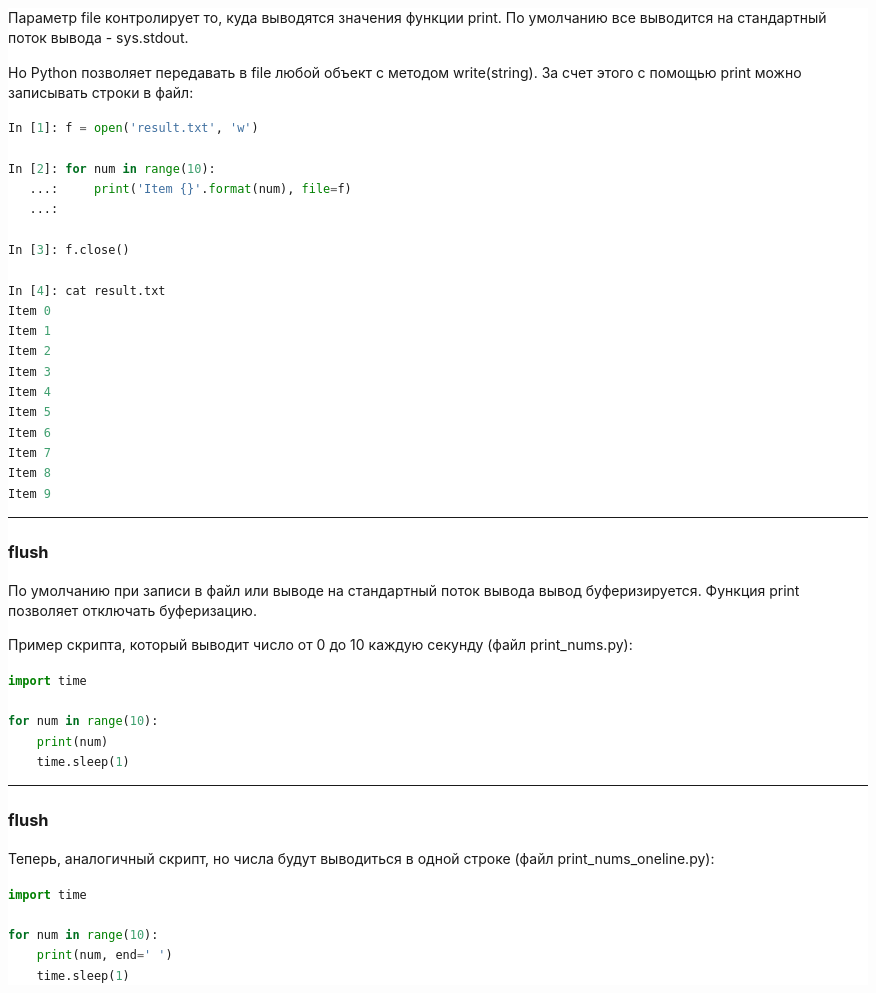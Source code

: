 Параметр file контролирует то, куда выводятся значения функции print.
По умолчанию все выводится на стандартный поток вывода - sys.stdout.

Но Python позволяет передавать в file любой объект с методом write(string).
За счет этого с помощью print можно записывать строки в файл:
```python
In [1]: f = open('result.txt', 'w')

In [2]: for num in range(10):
   ...:     print('Item {}'.format(num), file=f)
   ...:

In [3]: f.close()

In [4]: cat result.txt
Item 0
Item 1
Item 2
Item 3
Item 4
Item 5
Item 6
Item 7
Item 8
Item 9
```

---
### flush

По умолчанию при записи в файл или выводе на стандартный поток вывода вывод буферизируется.
Функция print позволяет отключать буферизацию.


Пример скрипта, который выводит число от 0 до 10 каждую секунду (файл print_nums.py):
```python
import time

for num in range(10):
    print(num)
    time.sleep(1)
```

---
### flush

Теперь, аналогичный скрипт, но числа будут выводиться в одной строке (файл print_nums_oneline.py):
```python
import time

for num in range(10):
    print(num, end=' ')
    time.sleep(1)

```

[TASK ITEM] Return each line of the material above that holds the string "вывода".

[RESULT OF THIS TASK]
По умолчанию все выводится на стандартный поток вывода - sys.stdout.
По умолчанию при записи в файл или выводе на стандартный поток вывода вывод буферизируется.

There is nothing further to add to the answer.